学校によっては、このような送迎がなかったり、保護者の方が入学前にグループを組んで、送迎も保護者という学校もあります。
登校班や送迎がない学校は、保護者の方が何とかしなくてはならないため、登下校は学校が責任もってすることという認識になりにくいでしょう。
登下校を学校任せにするデメリット
先生が登下校は見てくれるのだという考えがあると、お子さんが問題を起こした時に、他責になってしまいます。
と、本来考えなければいけないことからずれてしまうのです。(ちなみに登下校はお家の方の責任とは言え、学校に連絡があれば現場検証と謝罪、その後の指導までがワンセットです。)

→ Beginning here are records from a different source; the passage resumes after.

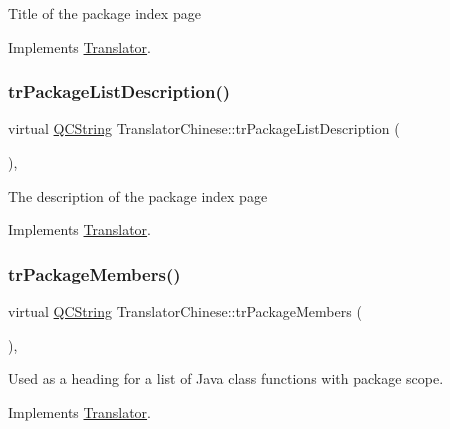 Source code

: Title of the package index page 

Implements \mbox{\hyperlink{class_translator}{Translator}}.

\mbox{\label{class_translator_chinese_ab80bf19ed8915624a5ad251f5c8d217e}} 
\subsubsection{\texorpdfstring{trPackageListDescription()}{trPackageListDescription()}}
{\footnotesize\ttfamily virtual \mbox{\hyperlink{class_q_c_string}{Q\+C\+String}} Translator\+Chinese\+::tr\+Package\+List\+Description (\begin{DoxyParamCaption}{ }\end{DoxyParamCaption})\hspace{0.3cm}{\ttfamily [inline]}, {\ttfamily [virtual]}}

The description of the package index page 

Implements \mbox{\hyperlink{class_translator}{Translator}}.

\mbox{\label{class_translator_chinese_ae085517b705f2b4a3f41259dc5fedcb1}} 
\subsubsection{\texorpdfstring{trPackageMembers()}{trPackageMembers()}}
{\footnotesize\ttfamily virtual \mbox{\hyperlink{class_q_c_string}{Q\+C\+String}} Translator\+Chinese\+::tr\+Package\+Members (\begin{DoxyParamCaption}{ }\end{DoxyParamCaption})\hspace{0.3cm}{\ttfamily [inline]}, {\ttfamily [virtual]}}

Used as a heading for a list of Java class functions with package scope. 

Implements \mbox{\hyperlink{class_translator}{Translator}}.

\mbox{\label{class_translator_chinese_a46fb6bff7f64ae756eabaac2bc387d0a}} 
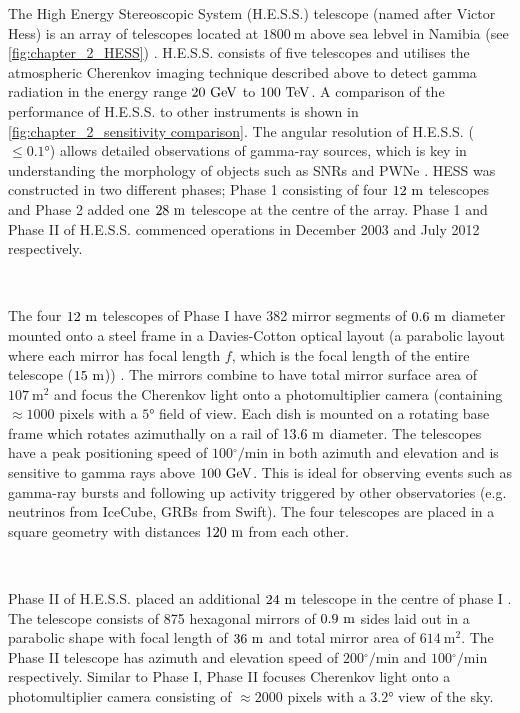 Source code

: The High Energy Stereoscopic System (H.E.S.S.) telescope (named after Victor Hess) is an array of telescopes located at $1800~\si{\m}$ above sea lebvel in Namibia (see \autoref{fig:chapter_2_HESS}) \citep{HESS}. H.E.S.S. consists of five telescopes and utilises the atmospheric Cherenkov imaging technique described above to detect gamma radiation in the energy range $20~\si{\giga\electronvolt}$ to $100~\TeV$. A comparison of the performance of H.E.S.S. to other instruments is shown in \autoref{fig:chapter_2_sensitivity comparison}. The angular resolution of H.E.S.S. ($\leq\ang{0.1}$) allows detailed observations of gamma-ray sources, which is key in understanding the morphology of objects such as SNRs and PWNe \citep{2018A&A...612A...1H}. HESS was constructed in two different phases; Phase 1 consisting of four $12~\si{\meter}$ telescopes and Phase 2 added one $28~\si{\meter}$ telescope at the centre of the array. Phase 1 and Phase II of H.E.S.S. commenced operations in December 2003 and July 2012 respectively. 
\par~\par 
The four $12~\si{\meter}$ telescopes of Phase I have 382 mirror segments of $0.6~\si{\meter}$ diameter mounted onto a steel frame in a Davies-Cotton optical layout (a parabolic layout where each mirror has focal length $f$, which is the focal length of the entire telescope ($15~\si{\meter}$)) \citep{2003APh....20..111B}. The mirrors combine to have total mirror surface area of $107~\si{\meter\squared}$ and focus the Cherenkov light onto a photomultiplier camera (containing $\approx 1000$ pixels with a $\ang{5}$ field of view. Each dish is mounted on a rotating base frame which rotates azimuthally on a rail of $13.6~\si{\meter}$ diameter. The telescopes have a peak positioning speed of $100\si{^\circ\per\minute}$ in both azimuth and elevation and is sensitive to gamma rays above $100~\si{\giga\electronvolt}$. This is ideal for observing events such as gamma-ray bursts and following up activity triggered by other observatories (e.g. neutrinos from IceCube, GRBs from Swift). The four telescopes are placed in a square geometry with distances $120~\si{\meter}$ from each other.
\par~\par
Phase II of H.E.S.S. placed an additional $24~\si{\meter}$ telescope in the centre of phase I \citep{2005ICRC....5..163V}. The telescope consists of 875 hexagonal mirrors of $0.9~\si{\meter}$ sides laid out in a parabolic shape with focal length of $36~\si{\meter}$ and total mirror area of $614~\si{\meter\squared}$. The Phase II telescope has azimuth and elevation speed of $200\si{^\circ\per\minute}$ and $100\si{^\circ\per\minute}$ respectively. Similar to Phase I, Phase II focuses Cherenkov light onto a photomultiplier camera consisting of $\approx 2000$ pixels with a $\ang{3.2}$ view of the sky.

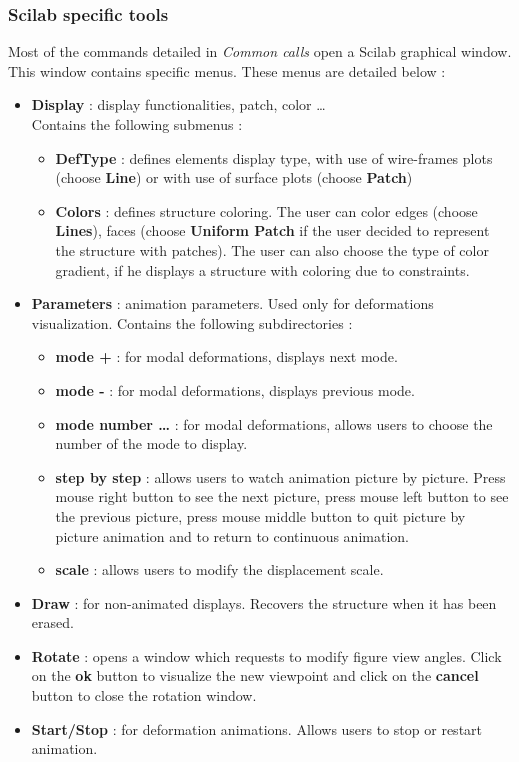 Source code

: \newpage
\subsubsection{Scilab specific tools \label{visusci}}
Most of the commands detailed in {\sl Common calls}  open a Scilab graphical window. This window contains specific menus. These menus are detailed below :
\begin{itemize}
\item {\bf Display} : display functionalities, patch, color \ldots \\Contains the following submenus :
\begin{itemize}
\item {\bf DefType} : defines elements display type, with use of wire-frames plots (choose {\bf Line}) or with use of surface plots (choose {\bf Patch})
\item {\bf Colors} : defines structure coloring. The user can color edges (choose {\bf Lines}), faces (choose {\bf Uniform Patch} if the user decided to represent the structure with patches). The user can also choose the type of color gradient, if he displays a structure with coloring due to constraints.
\end{itemize}
\item {\bf Parameters} : animation parameters. Used only for deformations visualization. Contains the following subdirectories :
\begin{itemize}
\item {\bf mode +} : for modal deformations, displays next mode.
\item {\bf mode -} : for modal deformations, displays previous mode.
\item {\bf mode number \ldots} : for modal deformations, allows users to choose the number of the mode to display.
\item {\bf step by step} : allows users to watch animation picture by picture. Press mouse right button to see the next picture, press mouse left button to see the previous picture, press mouse middle button to quit picture by picture animation and to return to continuous animation.
\item {\bf scale} : allows users to modify the displacement scale.
\end{itemize}
\item {\bf Draw} : for non-animated displays. Recovers the structure when it has been erased.
\item {\bf Rotate} : opens a window which requests to modify figure view angles. Click on the {\bf ok} button to visualize the new viewpoint and click on the {\bf cancel} button to close the rotation window.
\item {\bf Start/Stop} : for deformation animations. Allows users to stop or restart animation.
\end{itemize}
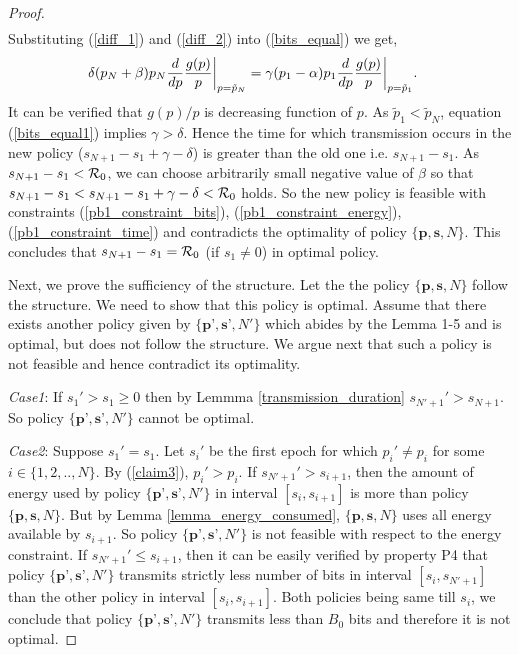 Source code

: \begin{proof}
\begin{align}
\end{align}
Substituting (\ref{diff_1}) and (\ref{diff_2}) into (\ref{bits_equal}) we get,
\begin{align}
&\delta(p_N+\beta)p_N\frac{d}{dp} \frac{g(p)}{p}  \bigg{\vert}_{p=\tilde{p}_N}
=\gamma(p_1-\alpha)p_1\frac{d}{dp} \frac{g(p)}{p} \bigg{\vert}_{p=\tilde{p}_1}.\label{bits_equal1}
\end{align}
It can be verified that $g(p)/p$ is decreasing function of $p$. As $\tilde{p}_1<\tilde{p}_N$, equation (\ref{bits_equal1}) implies $\gamma >\delta$. Hence the time for which transmission occurs in the new policy ($s_{N+1}-s_1+\gamma-\delta$) is greater than the old one i.e. $s_{N+1}-s_1$. As $s_{N+1}-s_1<\mathcal{R}_0$, we can choose arbitrarily small negative value of $\beta$ so that $s_{N+1}-s_1<s_{N+1}-s_1+\gamma -\delta<\mathcal{R}_0$ holds. So the new policy is feasible with constraints  (\ref{pb1_constraint_bits}), (\ref{pb1_constraint_energy}), (\ref{pb1_constraint_time}) and contradicts the optimality of policy $\{\textbf{p},\textbf{s},N\}$. This concludes that $s_{N+1}-s_1=\mathcal{R}_0$ (if $s_1\neq 0$) in optimal policy.

Next, we prove the sufficiency of the structure. Let the the policy $\{\textbf{p},\textbf{s},N\}$ follow the structure. We need to show that this policy is optimal. Assume that there exists another policy given by $\{\textbf{p'},\textbf{s'},N'\}$ which abides by the Lemma 1-5 and is optimal, but does not follow the structure. We argue next that such a policy is not feasible and hence contradict its optimality. 

\textit{Case1}: If $s_1'>s_1\ge 0$ then by Lemmma \ref{transmission_duration} $s_{N'+1}'>s_{N+1}$. So policy $\{\textbf{p'},\textbf{s'},N'\}$ cannot be optimal. 

\textit{Case2}: Suppose $s_1'=s_1$. Let $s_i'$ be the first epoch for which $p_i'\ne p_i$ for some $i \in \{1,2,..,N\}$. By (\ref{claim3}), $p_i'>p_i$. If $s_{N'+1}'>s_{i+1}$, then the amount of energy used by policy $\{ \textbf{p'},\textbf{s'},N'\}$ in interval $[s_{i},s_{i+1}]$ is more than policy $\{\textbf{p},\textbf{s},N\}$. But by Lemma \ref{lemma_energy_consumed}, $\{\textbf{p},\textbf{s},N\}$ uses all energy available by $s_{i+1}$. So policy $\{\textbf{p'},\textbf{s'},N'\}$ is not feasible with respect to the energy constraint. If $s_{N'+1}'\le s_{i+1}$, then it can be easily verified by property P4 that policy $\{\textbf{p'},\textbf{s'},N'\}$ transmits strictly less number of bits in interval $[s_i,s_{N'+1}]$ than the other policy in interval $[s_{i},s_{i+1}]$. Both policies being same till $s_i$, we conclude that policy $\{\textbf{p'},\textbf{s'},N'\}$ transmits less than $B_0$  bits and therefore it is not optimal.


\end{proof}
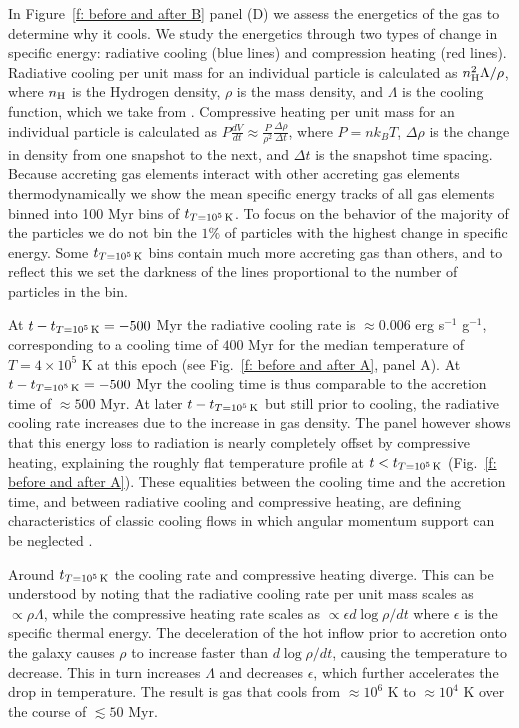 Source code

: \documentclass[fleqn,usenatbib]{mnras}
\newcommand{\tcon}{t_{T=10^5\,{\rm K}}}
\newcommand{\nH}{n_{\rm H}}
\begin{document}
In Figure~\ref{f: before and after B} panel (D) we assess the energetics of the gas to determine why it cools.
We study the energetics through two types of change in specific energy: radiative cooling (blue lines) and compression heating (red lines).
Radiative cooling per unit mass for an individual particle is calculated as $\nH^2 \Lambda / \rho$, where $\nH$ is the Hydrogen density, $\rho$ is the mass density, and $\Lambda$ is the cooling function, which we take from \cite{Wiersma2009a}.
Compressive heating per unit mass for an individual particle is calculated as $P \frac{dV}{dt} \approx \frac{ P }{ \rho^2 } \frac{ \Delta \rho }{ \Delta t }$, where $P = n k_B T$, $\Delta \rho$ is the change in density from one snapshot to the next, and $\Delta t$ is the snapshot time spacing.
Because accreting gas elements interact with other accreting gas elements thermodynamically we show the mean specific energy tracks of all gas elements binned into 100 Myr bins of $\tcon$.
To focus on the behavior of the majority of the particles we do not bin the $1\%$ of particles with the highest change in specific energy.
Some $\tcon$ bins contain much more accreting gas than others, and to reflect this we set the darkness of the lines proportional to the number of particles in the bin.

At $t-\tcon=-500$ Myr the radiative cooling rate is $\approx0.006$ erg s$^{-1}$ g$^{-1}$, corresponding to a cooling time of $400$ Myr for the median temperature of $T=4\times 10^5$ K at this epoch (see Fig.~\ref{f: before and after A}, panel A).
At $t-\tcon =-500$ Myr the cooling time is thus comparable to the accretion time of $\approx500$ Myr.
At later $t-\tcon$ but still prior to cooling, the radiative cooling rate increases due to the increase in gas density.
The panel however shows that this energy loss to radiation  is nearly completely offset by compressive heating, explaining the roughly flat temperature profile at $t<\tcon$ (Fig.~\ref{f: before and after A}). 
These equalities between the cooling time and the accretion time, and between radiative cooling and compressive heating, are defining   characteristics of classic cooling flows in which angular momentum support can be neglected \citep{Mathews1978, McNamara2007, Stern2019}. 

Around $\tcon$ the cooling rate and compressive heating diverge.
This can be understood by noting that the radiative cooling rate per unit mass scales as $\propto\rho\Lambda$, while the compressive heating rate scales as $\propto\epsilon d\log\rho/d t$ where $\epsilon$ is the specific thermal energy.
The deceleration of the hot inflow prior to accretion onto the galaxy causes $\rho$ to increase faster than $d\log\rho/d t$, causing the temperature to decrease.
This in turn increases $\Lambda$ and decreases $\epsilon$, which further accelerates the drop in temperature.
The result is gas that cools from $\approx10^6$ K to $\approx10^4$ K over the course of $\lesssim 50$ Myr.
\end{document}
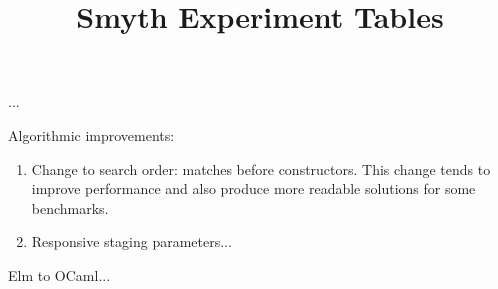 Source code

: \documentclass[acmsmall,nonacm]{acmart}
\begin{document}
\title{Smyth Experiment Tables}
\maketitle

...

Algorithmic improvements:

\begin{enumerate}

\item Change to search order: matches before constructors. This change tends to
improve performance and also produce more readable solutions for some
benchmarks.

\item Responsive staging parameters...

\end{enumerate}

Elm to OCaml...

\clearpage

\setcounter{figure}{9}

\setcounter{figure}{0}




\end{document}

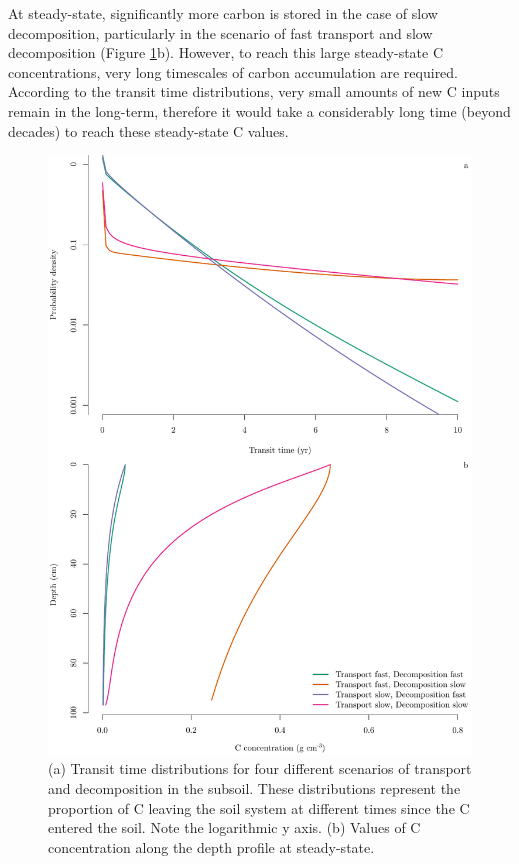 \documentclass[11pt, oneside, a4paper]{article}   	%
\begin{document}
At steady-state, significantly more carbon is stored in the case of slow decomposition, particularly in the scenario of fast transport and slow decomposition (Figure \ref{fig:transitTime}b). However, to reach this large steady-state C concentrations, very long timescales of carbon accumulation are required. According to the transit time distributions, very small amounts of new C inputs remain in the long-term, therefore it would take a considerably long time (beyond decades) to reach these steady-state C values. 

\begin{figure}[htbp]
   \centering
   \includegraphics[width=\textwidth]{Figures/transitTimes.pdf} %
   \caption{(a) Transit time distributions for four different scenarios of transport and decomposition in the subsoil. These distributions represent the proportion of C leaving the soil system at different times since the C entered the soil. Note the logarithmic y axis. (b) Values of C concentration along the depth profile at steady-state.}
   \label{fig:transitTime}
\end{figure}
\end{document}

お子さんがやってしまったことに目を向けず、お家の方自身が課題に向き合えずにいます。学校の責任として逃げてしまっています。これでは、お子さんが反省して次に活かすという機会が奪われるどころか、マイナスの影響です。
登下校中に友達とトラブルがあっても、本来の原因に目を向けようとせずに、登下校=学校だから、先生に何とかしてもらおうという気持ちにどこかなってしまいます。お家の方が自分の子どものことであるという認識が薄れ、単に結果ばかりを求めてしまうことになります。
そして、次第に学校との考えのすれ違いが起こり、学校はわかっていない!学校は何もしてくれない!となってしまいます。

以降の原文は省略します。